Regenerative Agriculture — Definition
Regenerative Agriculture is a system of farming principles and practices that increases biodiversity, enriches soils, improves watersheds, and enhances ecosystem services.
Regenerative Agriculture aims to capture carbon in soil and aboveground biomass, reversing current global trends of atmospheric accumulation.
At the same time, it offers increased yields, resilience to climate instability, and higher health and vitality for farming and ranching communities.
The system draws from decades of scientific and applied research by the global communities of organic farming, agroecology, Holistic Management, and agroforestry.
The following figures represtent the potential of regenerative agriculture in:
Metric Tonnes of carbon captured / Hectare / Year.
Organic annual cropping 2–6
Managed Grazing 0–4
Perennial Crops 1–26
Source: The Carbon Farming Solution by Eric Toensmeier
A Global Toolkit of Perennial Crops and Regenerative Agriculture Practices for Climate Change Mitigation and Food Security
Carbon sequestration is simple in essence.
Photosynthesis converts CO2 from a gas to a liquid then transfers it to the soil via plant roots and the soil life.
My vision is that farming transitions quickly to regenerative practices and becomes a foundational building block in the process of planetary healing.
Farming has changed a great deal in the 40 years since I was working on dairy farms as a young lad.
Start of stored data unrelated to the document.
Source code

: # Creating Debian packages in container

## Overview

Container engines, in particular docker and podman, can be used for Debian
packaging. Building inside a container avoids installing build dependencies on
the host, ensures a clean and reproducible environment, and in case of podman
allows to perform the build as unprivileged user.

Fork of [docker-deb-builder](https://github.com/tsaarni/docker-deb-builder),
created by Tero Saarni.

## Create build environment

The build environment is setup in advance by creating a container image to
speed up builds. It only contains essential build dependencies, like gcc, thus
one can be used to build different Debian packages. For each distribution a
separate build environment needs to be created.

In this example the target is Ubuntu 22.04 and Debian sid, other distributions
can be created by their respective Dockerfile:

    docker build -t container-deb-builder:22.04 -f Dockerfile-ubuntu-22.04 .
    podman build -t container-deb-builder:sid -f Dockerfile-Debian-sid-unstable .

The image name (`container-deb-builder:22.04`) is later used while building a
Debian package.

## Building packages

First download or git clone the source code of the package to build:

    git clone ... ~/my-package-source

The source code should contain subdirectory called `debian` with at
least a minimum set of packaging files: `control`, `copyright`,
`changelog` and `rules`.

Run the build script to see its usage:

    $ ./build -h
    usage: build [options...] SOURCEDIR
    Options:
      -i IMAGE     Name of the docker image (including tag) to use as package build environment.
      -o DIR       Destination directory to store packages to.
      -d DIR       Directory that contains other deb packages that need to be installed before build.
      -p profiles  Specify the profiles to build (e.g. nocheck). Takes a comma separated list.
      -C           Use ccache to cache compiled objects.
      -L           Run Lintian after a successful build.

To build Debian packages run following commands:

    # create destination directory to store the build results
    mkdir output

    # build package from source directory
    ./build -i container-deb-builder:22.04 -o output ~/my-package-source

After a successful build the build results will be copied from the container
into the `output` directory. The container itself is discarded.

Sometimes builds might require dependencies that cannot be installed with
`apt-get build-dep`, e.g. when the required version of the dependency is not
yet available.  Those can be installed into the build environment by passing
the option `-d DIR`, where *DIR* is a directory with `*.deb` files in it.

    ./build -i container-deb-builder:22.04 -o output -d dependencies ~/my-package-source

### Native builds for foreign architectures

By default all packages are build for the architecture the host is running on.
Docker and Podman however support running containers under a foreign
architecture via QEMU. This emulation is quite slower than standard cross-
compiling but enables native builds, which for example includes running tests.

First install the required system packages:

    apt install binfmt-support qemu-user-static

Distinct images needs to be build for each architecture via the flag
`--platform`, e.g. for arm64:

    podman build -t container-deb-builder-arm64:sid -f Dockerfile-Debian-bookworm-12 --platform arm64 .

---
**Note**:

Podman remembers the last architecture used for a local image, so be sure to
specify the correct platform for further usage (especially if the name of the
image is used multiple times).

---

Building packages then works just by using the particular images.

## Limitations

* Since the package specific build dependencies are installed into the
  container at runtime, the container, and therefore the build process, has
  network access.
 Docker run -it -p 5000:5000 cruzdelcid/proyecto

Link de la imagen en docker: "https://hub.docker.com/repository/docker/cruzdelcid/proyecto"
The scale of the average farm has grown, along with mechanisation and increased use of chemical additives.
My question is: Where are the leverage points for changing farming practices so they become regenerative?
How can we open up the dialogue to consideration of the benefits to of healthy soil on the plants and animals so that less inputs are needed and the outputs are increased and of a better quality.
How can we inspire farmers and land custodians today to, at the very least, become informed and educated, then experiment with different ways to manage the land, soil and carbon resources?
Are the kinds of presentations such as this one by Joel Salatin, just a few days ago in the UK, sufficiently inspiring to drive the early adopters to change?